| Work to be completed |
Filter the material below down to the lines with the word "documentclass" and give those lines.

BEGIN Entries supplied

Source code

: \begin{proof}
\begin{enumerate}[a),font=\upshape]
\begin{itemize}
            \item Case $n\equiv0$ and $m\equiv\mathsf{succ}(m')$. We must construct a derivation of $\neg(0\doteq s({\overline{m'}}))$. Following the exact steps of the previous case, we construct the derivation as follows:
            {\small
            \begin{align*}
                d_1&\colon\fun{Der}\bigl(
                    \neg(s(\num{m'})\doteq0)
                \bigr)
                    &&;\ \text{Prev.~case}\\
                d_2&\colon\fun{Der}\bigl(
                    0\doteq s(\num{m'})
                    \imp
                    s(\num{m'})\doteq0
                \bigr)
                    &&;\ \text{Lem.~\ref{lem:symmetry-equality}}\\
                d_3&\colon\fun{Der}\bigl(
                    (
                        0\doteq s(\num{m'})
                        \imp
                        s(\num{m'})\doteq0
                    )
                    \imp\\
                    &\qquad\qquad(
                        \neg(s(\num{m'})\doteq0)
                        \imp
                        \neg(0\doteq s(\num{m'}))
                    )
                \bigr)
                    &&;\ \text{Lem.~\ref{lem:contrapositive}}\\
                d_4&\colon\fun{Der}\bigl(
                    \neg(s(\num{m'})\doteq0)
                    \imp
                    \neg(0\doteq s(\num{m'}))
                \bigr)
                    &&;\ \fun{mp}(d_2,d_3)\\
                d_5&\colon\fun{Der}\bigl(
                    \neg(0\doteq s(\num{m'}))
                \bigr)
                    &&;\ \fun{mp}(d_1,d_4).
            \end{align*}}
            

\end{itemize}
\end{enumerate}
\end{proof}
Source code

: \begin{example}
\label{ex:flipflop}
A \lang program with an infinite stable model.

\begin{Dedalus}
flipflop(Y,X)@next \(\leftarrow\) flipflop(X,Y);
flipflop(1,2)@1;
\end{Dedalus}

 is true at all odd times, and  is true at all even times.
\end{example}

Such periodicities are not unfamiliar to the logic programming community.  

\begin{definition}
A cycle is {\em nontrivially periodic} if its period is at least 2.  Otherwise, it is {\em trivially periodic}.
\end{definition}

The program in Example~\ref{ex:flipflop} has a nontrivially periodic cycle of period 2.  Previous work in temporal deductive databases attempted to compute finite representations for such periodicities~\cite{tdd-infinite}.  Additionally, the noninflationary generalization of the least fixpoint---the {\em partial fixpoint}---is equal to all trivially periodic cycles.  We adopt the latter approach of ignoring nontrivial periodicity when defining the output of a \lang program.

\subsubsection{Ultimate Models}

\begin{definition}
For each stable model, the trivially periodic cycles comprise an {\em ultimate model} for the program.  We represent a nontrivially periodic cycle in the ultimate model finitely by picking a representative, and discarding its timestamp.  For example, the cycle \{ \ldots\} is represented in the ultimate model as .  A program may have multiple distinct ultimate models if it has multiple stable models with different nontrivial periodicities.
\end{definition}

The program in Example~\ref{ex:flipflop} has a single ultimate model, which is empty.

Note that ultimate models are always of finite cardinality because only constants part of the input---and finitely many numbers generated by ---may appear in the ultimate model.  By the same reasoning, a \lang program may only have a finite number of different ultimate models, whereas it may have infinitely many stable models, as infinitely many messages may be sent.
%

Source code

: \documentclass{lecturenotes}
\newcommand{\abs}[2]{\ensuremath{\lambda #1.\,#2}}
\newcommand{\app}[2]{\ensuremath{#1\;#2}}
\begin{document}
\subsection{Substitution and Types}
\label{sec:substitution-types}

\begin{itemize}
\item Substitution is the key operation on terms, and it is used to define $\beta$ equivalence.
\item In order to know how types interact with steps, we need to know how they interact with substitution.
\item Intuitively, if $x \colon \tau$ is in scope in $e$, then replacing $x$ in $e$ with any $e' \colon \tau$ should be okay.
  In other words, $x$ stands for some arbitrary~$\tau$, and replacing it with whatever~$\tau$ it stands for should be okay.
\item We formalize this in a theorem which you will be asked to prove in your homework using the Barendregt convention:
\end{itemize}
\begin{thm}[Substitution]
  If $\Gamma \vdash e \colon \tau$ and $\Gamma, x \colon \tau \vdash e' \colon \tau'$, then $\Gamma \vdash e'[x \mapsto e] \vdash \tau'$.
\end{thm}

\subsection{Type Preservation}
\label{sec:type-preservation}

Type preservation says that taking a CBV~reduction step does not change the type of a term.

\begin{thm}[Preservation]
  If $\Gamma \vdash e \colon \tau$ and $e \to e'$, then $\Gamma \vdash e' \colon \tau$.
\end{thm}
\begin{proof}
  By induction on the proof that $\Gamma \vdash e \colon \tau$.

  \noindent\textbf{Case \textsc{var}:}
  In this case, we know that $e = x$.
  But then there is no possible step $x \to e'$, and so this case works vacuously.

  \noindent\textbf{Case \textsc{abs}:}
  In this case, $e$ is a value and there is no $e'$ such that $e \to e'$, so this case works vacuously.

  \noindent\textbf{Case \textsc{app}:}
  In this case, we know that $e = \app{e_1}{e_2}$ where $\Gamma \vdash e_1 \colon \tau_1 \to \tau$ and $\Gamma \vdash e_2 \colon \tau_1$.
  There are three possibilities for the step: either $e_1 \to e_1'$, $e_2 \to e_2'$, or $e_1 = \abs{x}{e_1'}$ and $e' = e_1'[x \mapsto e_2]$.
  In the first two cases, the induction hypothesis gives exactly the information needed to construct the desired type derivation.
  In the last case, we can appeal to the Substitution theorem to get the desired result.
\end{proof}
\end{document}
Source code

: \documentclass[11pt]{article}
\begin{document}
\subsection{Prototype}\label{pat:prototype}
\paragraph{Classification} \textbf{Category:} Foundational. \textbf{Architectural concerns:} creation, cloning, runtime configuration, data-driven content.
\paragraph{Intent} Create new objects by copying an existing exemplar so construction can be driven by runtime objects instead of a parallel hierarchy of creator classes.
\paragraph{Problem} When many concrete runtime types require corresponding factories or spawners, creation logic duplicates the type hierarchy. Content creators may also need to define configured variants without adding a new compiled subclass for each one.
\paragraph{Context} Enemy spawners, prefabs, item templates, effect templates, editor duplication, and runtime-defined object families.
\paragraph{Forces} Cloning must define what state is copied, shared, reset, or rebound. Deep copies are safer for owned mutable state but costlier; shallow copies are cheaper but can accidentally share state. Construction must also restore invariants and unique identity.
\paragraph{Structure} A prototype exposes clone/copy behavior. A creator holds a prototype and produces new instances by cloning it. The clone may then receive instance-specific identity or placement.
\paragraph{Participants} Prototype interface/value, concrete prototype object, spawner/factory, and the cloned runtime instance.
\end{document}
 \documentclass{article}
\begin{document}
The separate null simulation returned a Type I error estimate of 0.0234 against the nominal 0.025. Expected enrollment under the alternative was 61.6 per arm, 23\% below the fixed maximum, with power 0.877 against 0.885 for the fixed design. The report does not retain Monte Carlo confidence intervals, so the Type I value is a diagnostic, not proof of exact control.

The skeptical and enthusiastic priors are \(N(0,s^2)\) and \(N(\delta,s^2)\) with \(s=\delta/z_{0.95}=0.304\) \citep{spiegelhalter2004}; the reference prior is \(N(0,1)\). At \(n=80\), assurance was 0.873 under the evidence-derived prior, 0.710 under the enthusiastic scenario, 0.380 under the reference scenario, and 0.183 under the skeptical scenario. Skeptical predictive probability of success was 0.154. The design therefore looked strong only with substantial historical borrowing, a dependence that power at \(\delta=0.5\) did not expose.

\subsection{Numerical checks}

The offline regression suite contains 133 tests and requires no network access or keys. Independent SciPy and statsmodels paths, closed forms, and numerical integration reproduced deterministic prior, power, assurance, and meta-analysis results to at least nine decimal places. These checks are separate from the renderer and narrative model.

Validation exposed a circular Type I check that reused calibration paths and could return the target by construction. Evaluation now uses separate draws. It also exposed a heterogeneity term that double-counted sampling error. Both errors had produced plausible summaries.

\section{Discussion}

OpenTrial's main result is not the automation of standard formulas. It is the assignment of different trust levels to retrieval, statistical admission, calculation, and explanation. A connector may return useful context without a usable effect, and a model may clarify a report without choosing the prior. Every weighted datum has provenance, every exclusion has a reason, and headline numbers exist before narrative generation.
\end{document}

END Entries supplied

| Output of the task |
: \documentclass{lecturenotes}
: \documentclass[11pt]{article}
 \documentclass{article}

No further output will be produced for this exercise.